:: Data section ::

[Start of Attachment]

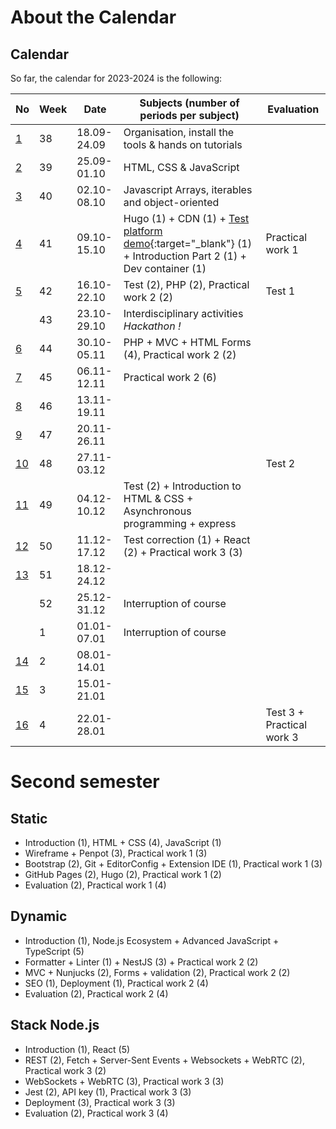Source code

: # About the Calendar

## Calendar

So far, the calendar for 2023-2024 is the following:

| No                        | Week | Date        | Subjects (number of periods per subject)                                                                                                    | Evaluation                |
|---------------------------|------|-------------|---------------------------------------------------------------------------------------------------------------------------------------------|---------------------------|
| [1](../weeks/week-1.md)   | 38   | 18.09-24.09 | Organisation, install the tools & hands on tutorials                                                                                        |                           |
| [2](../weeks/week-2.md)   | 39   | 25.09-01.10 | HTML, CSS & JavaScript                                                                                                                      |                           |
| [3](../weeks/week-3.md)   | 40   | 02.10-08.10 | Javascript Arrays, iterables and object-oriented                                                                                            |                           |
| [4](../weeks/week-4.md)   | 41   | 09.10-15.10 | Hugo (1) + CDN (1) + [Test platform demo](https://eval.iict-heig-vd.in){:target="_blank"} (1) + Introduction Part 2 (1) + Dev container (1) | Practical work 1          |
| [5](../weeks/week-5.md)   | 42   | 16.10-22.10 | Test (2), PHP (2), Practical work 2 (2)                                                                                                     | Test 1                    |
|                           | 43   | 23.10-29.10 | Interdisciplinary activities *Hackathon !*                                                                                                  |                           |
| [6](../weeks/week-6.md)   | 44   | 30.10-05.11 | PHP + MVC + HTML Forms (4), Practical work 2 (2)                                                                                            |                           |
| [7](../weeks/week-7.md)   | 45   | 06.11-12.11 | Practical work 2 (6)                                                                                                                        |                           |
| [8](../weeks/week-8.md)   | 46   | 13.11-19.11 |                                                                                                                                             |                           |
| [9](../weeks/week-9.md)   | 47   | 20.11-26.11 |                                                                                                                                             |                           |
| [10](../weeks/week-10.md) | 48   | 27.11-03.12 |                                                                                                                                             | Test 2                    |
| [11](../weeks/week-11.md) | 49   | 04.12-10.12 | Test (2) + Introduction to HTML & CSS + Asynchronous programming + express                                                                  |                           |
| [12](../weeks/week-12.md) | 50   | 11.12-17.12 | Test correction (1) + React (2) + Practical work 3 (3)                                                                                      |                           |
| [13](../weeks/week-13.md) | 51   | 18.12-24.12 |                                                                                                                                             |                           |
|                           | 52   | 25.12-31.12 | Interruption of course                                                                                                                      |                           |
|                           | 1    | 01.01-07.01 | Interruption of course                                                                                                                      |                           |
| [14](../weeks/week-14.md) | 2    | 08.01-14.01 |                                                                                                                                             |                           |
| [15](../weeks/week-15.md) | 3    | 15.01-21.01 |                                                                                                                                             |                           |
| [16](../weeks/week-16.md) | 4    | 22.01-28.01 |                                                                                                                                             | Test 3 + Practical work 3 |


# Second semester

## Static

- Introduction (1), HTML + CSS (4), JavaScript (1)
- Wireframe + Penpot (3), Practical work 1 (3)
- Bootstrap (2), Git + EditorConfig + Extension IDE (1), Practical work 1 (3)
- GitHub Pages (2), Hugo (2), Practical work 1 (2)
- Evaluation (2), Practical work 1 (4)

## Dynamic

- Introduction (1), Node.js Ecosystem + Advanced JavaScript + TypeScript (5)
- Formatter + Linter (1) + NestJS (3) + Practical work 2 (2)
- MVC + Nunjucks (2), Forms + validation (2), Practical work 2 (2)
- SEO (1), Deployment (1), Practical work 2 (4)
- Evaluation (2), Practical work 2 (4)

## Stack Node.js

- Introduction (1), React (5)
- REST (2), Fetch + Server-Sent Events + Websockets + WebRTC (2), Practical work 3 (2)
- WebSockets + WebRTC (3), Practical work 3 (3)
- Jest (2), API key (1), Practical work 3 (3)
- Deployment (3), Practical work 3 (3)
- Evaluation (2), Practical work 3 (4)

<!-- | No | Week | Date        | Subjects (number of periods per subject)                                             | Evaluation       |
|----|------|-------------|--------------------------------------------------------------------------------------|------------------|
| 1  | 8    | 19.02-25.02 | Introduction (1), HTML + CSS (2), JavaScript (3)                                     |                  |
| 2  | 9    | 26.02-03.03 | JavaScript (2), Wireframe + Penpot (2), Practical work 1 (2)                         |                  |
| 3  | 10   | 04.03-10.03 | Bootstrap (2), Git + EditorConfig + Extension IDE (2), Practical work 1 (2)          |                  |
| 4  | 11   | 11.03-17.03 | GitHub Pages (2), Hugo (2), Practical work 1 (2)                                     |                  |
| 5  | 12   | 18.03-24.03 | Test (2), Practical work 1 (4)                                                       | Test 1           |
| 6  | 13   | 25.03-31.03 | Introduction (1), Node.js Ecosystem (5)                                              | Practical work 1 |
|    | 14   | 01.04-07.04 | Interruption of course                                                               |                  |
| 7  | 15   | 08.04-14.04 | TypeScript + Formatter + Linter (2) + NestJS (2) + Practical work 2 (2)              | Baleinev         |
| 8  | 16   | 15.04-21.04 | Nunjucks (2), Forms + validation (2), Practical work 2 (2)                           |                  |
| 9  | 17   | 22.04-28.04 | SOE (2), Deployment (2), Practical work 2 (2)                                        |                  |
| 10 | 18   | 29.04-05.05 | Test (2), Practical work 2 (4)                                                       | Test 2           |
| 11 | 19   | 06.05-12.05 | Introduction (1), React (5)                                                          | Practical work 2 |
| 12 | 20   | 13.05-19.05 | REST (2), Fetch + Server-Sent Events + Websockets + WebRTC (2), Practical work 3 (2) |                  |
| 13 | 21   | 20.05-26.05 | WebSockets + WebRTC (3), Practical work 3 (3)                                        |                  |
| 14 | 22   | 27.05-02.06 | Jest (2), API key, Practical work 3 (3)                                              |                  |
| 15 | 23   | 03.06-09.06 | Deployment (3), Practical work 3 (3)                                                 |                  |
| 16 | 24   | 10.06-16.06 | Test (2), Practical work 3 (4)                                                       | Test 3           |
|    | 25   | 17.06-23.06 | Exam preparation                                                                     | Practical work 3 |
|    | 26   | 24.06-30.06 | Exam                                                                                 |                  | -->
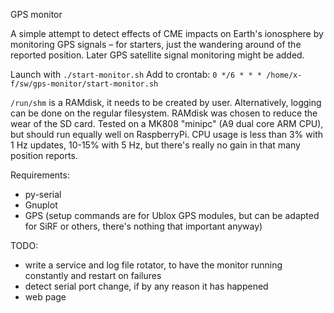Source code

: GPS monitor

A simple attempt to detect effects of CME impacts on Earth's ionosphere by monitoring GPS signals – for starters, just the wandering around of the reported position. Later GPS satellite signal monitoring might be added.

Launch with `./start-monitor.sh`
Add to crontab: `0 */6 * * * /home/x-f/sw/gps-monitor/start-monitor.sh`

`/run/shm` is a RAMdisk, it needs to be created by user. Alternatively, logging can be done on the regular filesystem. RAMdisk was chosen to reduce the wear of the SD card.
Tested on a MK808 "minipc" (A9 dual core ARM CPU), but should run equally well on RaspberryPi. CPU usage is less than 3% with 1 Hz updates, 10-15% with 5 Hz, but there's really no gain in that many position reports.

Requirements:
  * py-serial
  * Gnuplot
  * GPS (setup commands are for Ublox GPS modules, but can be adapted for SiRF or others, there's nothing that important anyway)

TODO:
  * write a service and log file rotator, to have the monitor running constantly and restart on failures
  * detect serial port change, if by any reason it has happened
  * web page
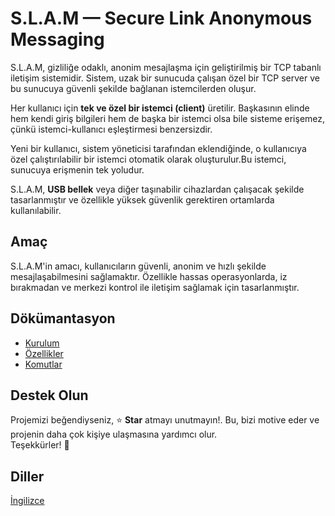 # S.L.A.M — Secure Link Anonymous Messaging

S.L.A.M, gizliliğe odaklı, anonim mesajlaşma için geliştirilmiş bir TCP tabanlı iletişim sistemidir. Sistem, uzak bir sunucuda çalışan özel bir TCP server ve bu sunucuya güvenli şekilde bağlanan istemcilerden oluşur.

Her kullanıcı için **tek ve özel bir istemci (client)** üretilir. Başkasının elinde hem kendi giriş bilgileri hem de başka bir istemci olsa bile sisteme erişemez, çünkü istemci-kullanıcı eşleştirmesi benzersizdir.

Yeni bir kullanıcı, sistem yöneticisi tarafından eklendiğinde, o kullanıcıya özel çalıştırılabilir bir istemci otomatik olarak oluşturulur.Bu istemci, sunucuya erişmenin tek yoludur.

S.L.A.M, **USB bellek** veya diğer taşınabilir cihazlardan çalışacak şekilde tasarlanmıştır ve özellikle yüksek güvenlik gerektiren ortamlarda kullanılabilir.

## Amaç

S.L.A.M'in amacı, kullanıcıların güvenli, anonim ve hızlı şekilde mesajlaşabilmesini sağlamaktır. Özellikle hassas operasyonlarda, iz bırakmadan ve merkezi kontrol ile iletişim sağlamak için tasarlanmıştır.

## Dökümantasyon

- [Kurulum](docs/tr/01_installation.md)
- [Özellikler](docs/tr/02_features.md)
- [Komutlar](docs/tr/03_commands.md)

## Destek Olun

Projemizi beğendiyseniz, ⭐️ **Star** atmayı unutmayın!. Bu, bizi motive eder ve projenin daha çok kişiye ulaşmasına yardımcı olur.  
Teşekkürler! 🙌

## Diller

[İngilizce](README.md)
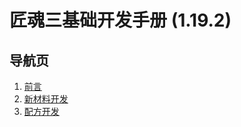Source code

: # 匠魂三基础开发手册 (1.19.2)

## 导航页

1. [前言](/手册集/前言.md)
2. [新材料开发](/手册集/新材料开发.md)
3. [配方开发](/手册集/配方开发.md)
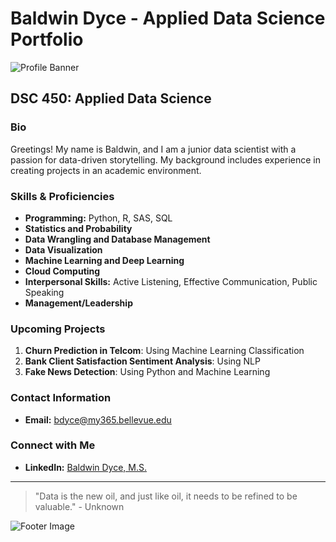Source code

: # Baldwin Dyce - Applied Data Science Portfolio

![Profile Banner](https://via.placeholder.com/800x200.png?text=Baldwin+Dyce+-+Applied+Data+Science+Portfolio)

## DSC 450: Applied Data Science

### Bio
Greetings! My name is Baldwin, and I am a junior data scientist with a passion for data-driven storytelling. My background includes experience in creating projects in an academic environment.

### Skills & Proficiencies
- **Programming:** Python, R, SAS, SQL
- **Statistics and Probability**
- **Data Wrangling and Database Management**
- **Data Visualization**
- **Machine Learning and Deep Learning**
- **Cloud Computing**
- **Interpersonal Skills:** Active Listening, Effective Communication, Public Speaking
- **Management/Leadership**

### Upcoming Projects
1. **Churn Prediction in Telcom**: Using Machine Learning Classification
2. **Bank Client Satisfaction Sentiment Analysis**: Using NLP
3. **Fake News Detection**: Using Python and Machine Learning

### Contact Information
- **Email:** [bdyce@my365.bellevue.edu](mailto:bdyce@my365.bellevue.edu)

### Connect with Me
- **LinkedIn:** [Baldwin Dyce, M.S.](https://www.linkedin.com/in/baldwin-dyce-m-s-73056424)

---

> "Data is the new oil, and just like oil, it needs to be refined to be valuable." - Unknown

![Footer Image](https://via.placeholder.com/800x100.png?text=Explore+My+Projects)

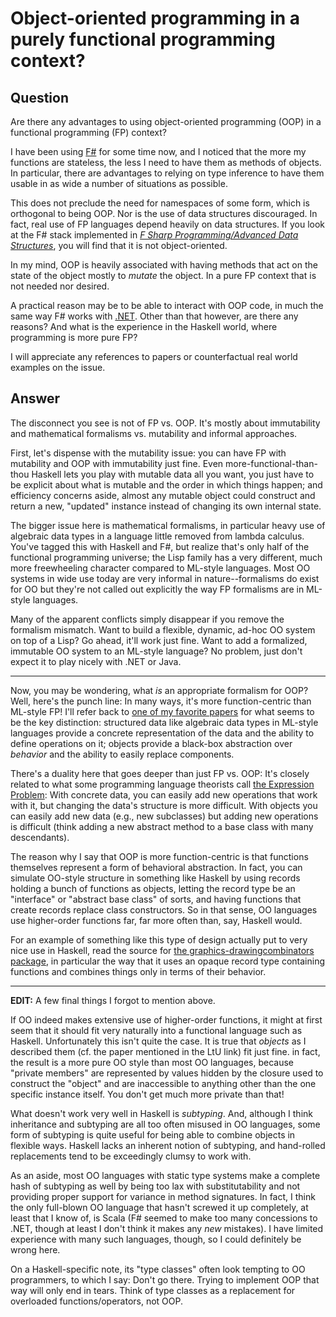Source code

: 
# Object-oriented programming in a purely functional programming context?

## Question
        
Are there any advantages to using object-oriented programming (OOP) in a functional programming (FP) context?

I have been using [F#](http://en.wikipedia.org/wiki/F_Sharp_%28programming_language%29) for some time now, and I noticed that the more my functions are stateless, the less I need to have them as methods of objects. In particular, there are advantages to relying on type inference to have them usable in as wide a number of situations as possible.

This does not preclude the need for namespaces of some form, which is orthogonal to being OOP. Nor is the use of data structures discouraged. In fact, real use of FP languages depend heavily on data structures. If you look at the F# stack implemented in _[F Sharp Programming/Advanced Data Structures](http://en.wikibooks.org/wiki/F_Sharp_Programming/Advanced_Data_Structures)_, you will find that it is not object-oriented.

In my mind, OOP is heavily associated with having methods that act on the state of the object mostly to _mutate_ the object. In a pure FP context that is not needed nor desired.

A practical reason may be to be able to interact with OOP code, in much the same way F# works with [.NET](http://en.wikipedia.org/wiki/.NET_Framework). Other than that however, are there any reasons? And what is the experience in the Haskell world, where programming is more pure FP?

I will appreciate any references to papers or counterfactual real world examples on the issue.

## Answer
        
The disconnect you see is not of FP vs. OOP. It's mostly about immutability and mathematical formalisms vs. mutability and informal approaches.

First, let's dispense with the mutability issue: you can have FP with mutability and OOP with immutability just fine. Even more-functional-than-thou Haskell lets you play with mutable data all you want, you just have to be explicit about what is mutable and the order in which things happen; and efficiency concerns aside, almost any mutable object could construct and return a new, "updated" instance instead of changing its own internal state.

The bigger issue here is mathematical formalisms, in particular heavy use of algebraic data types in a language little removed from lambda calculus. You've tagged this with Haskell and F#, but realize that's only half of the functional programming universe; the Lisp family has a very different, much more freewheeling character compared to ML-style languages. Most OO systems in wide use today are very informal in nature--formalisms do exist for OO but they're not called out explicitly the way FP formalisms are in ML-style languages.

Many of the apparent conflicts simply disappear if you remove the formalism mismatch. Want to build a flexible, dynamic, ad-hoc OO system on top of a Lisp? Go ahead, it'll work just fine. Want to add a formalized, immutable OO system to an ML-style language? No problem, just don't expect it to play nicely with .NET or Java.

* * *

Now, you may be wondering, what _is_ an appropriate formalism for OOP? Well, here's the punch line: In many ways, it's more function-centric than ML-style FP! I'll refer back to [one of my favorite papers](http://lambda-the-ultimate.org/node/3668) for what seems to be the key distinction: structured data like algebraic data types in ML-style languages provide a concrete representation of the data and the ability to define operations on it; objects provide a black-box abstraction over _behavior_ and the ability to easily replace components.

There's a duality here that goes deeper than just FP vs. OOP: It's closely related to what some programming language theorists call [the Expression Problem](http://en.wikipedia.org/wiki/Expression_Problem): With concrete data, you can easily add new operations that work with it, but changing the data's structure is more difficult. With objects you can easily add new data (e.g., new subclasses) but adding new operations is difficult (think adding a new abstract method to a base class with many descendants).

The reason why I say that OOP is more function-centric is that functions themselves represent a form of behavioral abstraction. In fact, you can simulate OO-style structure in something like Haskell by using records holding a bunch of functions as objects, letting the record type be an "interface" or "abstract base class" of sorts, and having functions that create records replace class constructors. So in that sense, OO languages use higher-order functions far, far more often than, say, Haskell would.

For an example of something like this type of design actually put to very nice use in Haskell, read the source for [the graphics-drawingcombinators package](http://hackage.haskell.org/package/graphics-drawingcombinators), in particular the way that it uses an opaque record type containing functions and combines things only in terms of their behavior.

* * *

**EDIT:** A few final things I forgot to mention above.

If OO indeed makes extensive use of higher-order functions, it might at first seem that it should fit very naturally into a functional language such as Haskell. Unfortunately this isn't quite the case. It is true that _objects_ as I described them (cf. the paper mentioned in the LtU link) fit just fine. in fact, the result is a more pure OO style than most OO languages, because "private members" are represented by values hidden by the closure used to construct the "object" and are inaccessible to anything other than the one specific instance itself. You don't get much more private than that!

What doesn't work very well in Haskell is _subtyping_. And, although I think inheritance and subtyping are all too often misused in OO languages, some form of subtyping is quite useful for being able to combine objects in flexible ways. Haskell lacks an inherent notion of subtyping, and hand-rolled replacements tend to be exceedingly clumsy to work with.

As an aside, most OO languages with static type systems make a complete hash of subtyping as well by being too lax with substitutability and not providing proper support for variance in method signatures. In fact, I think the only full-blown OO language that hasn't screwed it up completely, at least that I know of, is Scala (F# seemed to make too many concessions to .NET, though at least I don't think it makes any _new_ mistakes). I have limited experience with many such languages, though, so I could definitely be wrong here.

On a Haskell-specific note, its "type classes" often look tempting to OO programmers, to which I say: Don't go there. Trying to implement OOP that way will only end in tears. Think of type classes as a replacement for overloaded functions/operators, not OOP.
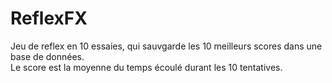 # ReflexFX

Jeu de reflex en 10 essaies, qui sauvgarde les 10 meilleurs scores dans une base de données.<br/>
Le score est la moyenne du temps écoulé durant les 10 tentatives.
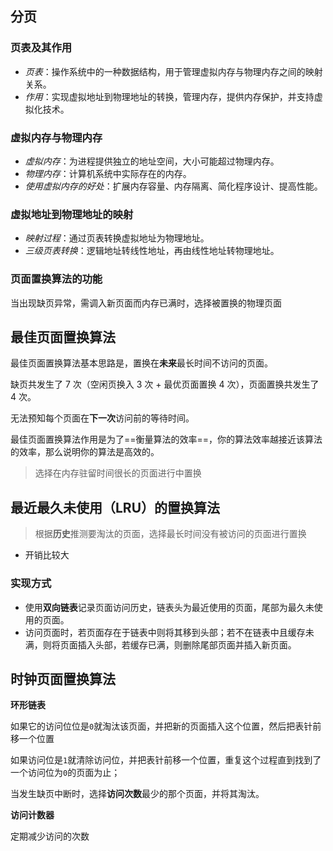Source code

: ## 分页
### 页表及其作用
- *页表*：操作系统中的一种数据结构，用于管理虚拟内存与物理内存之间的映射关系。
- *作用*：实现虚拟地址到物理地址的转换，管理内存，提供内存保护，并支持虚拟化技术。
### 虚拟内存与物理内存
- *虚拟内存*：为进程提供独立的地址空间，大小可能超过物理内存。
- *物理内存*：计算机系统中实际存在的内存。
- *使用虚拟内存的好处*：扩展内存容量、内存隔离、简化程序设计、提高性能。
### 虚拟地址到物理地址的映射
- *映射过程*：通过页表转换虚拟地址为物理地址。
- *三级页表转换*：逻辑地址转线性地址，再由线性地址转物理地址。
### 页面置换算法的功能

当出现缺页异常，需调入新页面而内存已满时，选择被置换的物理页面

## 最佳页面置换算法
最佳页面置换算法基本思路是，置换在**未来**最长时间不访问的页面。

缺页共发生了 7 次（空闲页换入 3 次 + 最优页面置换 4 次），页面置换共发生了 4 次。

无法预知每个页面在**下一次**访问前的等待时间。

最佳页面置换算法作用是为了==衡量算法的效率==，你的算法效率越接近该算法的效率，那么说明你的算法是高效的。

> 选择在内存驻留时间很长的页面进行中置换

## 最近最久未使用（LRU）的置换算法
> 根据**历史**推测要淘汰的页面，选择最长时间没有被访问的页面进行置换

- 开销比较大
### 实现方式
- 使用**双向链表**记录页面访问历史，链表头为最近使用的页面，尾部为最久未使用的页面。
- 访问页面时，若页面存在于链表中则将其移到头部；若不在链表中且缓存未满，则将页面插入头部，若缓存已满，则删除尾部页面并插入新页面。
## 时钟页面置换算法
**环形链表**

如果它的访问位位是` 0 `就淘汰该页面，并把新的页面插入这个位置，然后把表针前移一个位置

如果访问位是` 1 `就清除访问位，并把表针前移一个位置，重复这个过程直到找到了一个访问位为` 0 `的页面为止；

当发生缺页中断时，选择**访问次数**最少的那个页面，并将其淘汰。

**访问计数器**

定期减少访问的次数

[End of Attachment]

:: Exercise aim ::
Scan the entries above for the line containing "30.10-05.11 | PHP", and copy it and all lines after it exactly, down to and including the line containing "[11](../weeks/week-11.md) | 49".

:: Result of the exercise ::
| [6](../weeks/week-6.md)   | 44   | 30.10-05.11 | PHP + MVC + HTML Forms (4), Practical work 2 (2)                                                                                            |                           |
| [7](../weeks/week-7.md)   | 45   | 06.11-12.11 | Practical work 2 (6)                                                                                                                        |                           |
| [8](../weeks/week-8.md)   | 46   | 13.11-19.11 |                                                                                                                                             |                           |
| [9](../weeks/week-9.md)   | 47   | 20.11-26.11 |                                                                                                                                             |                           |
| [10](../weeks/week-10.md) | 48   | 27.11-03.12 |                                                                                                                                             | Test 2                    |
| [11](../weeks/week-11.md) | 49   | 04.12-10.12 | Test (2) + Introduction to HTML & CSS + Asynchronous programming + express                                                                  |                           |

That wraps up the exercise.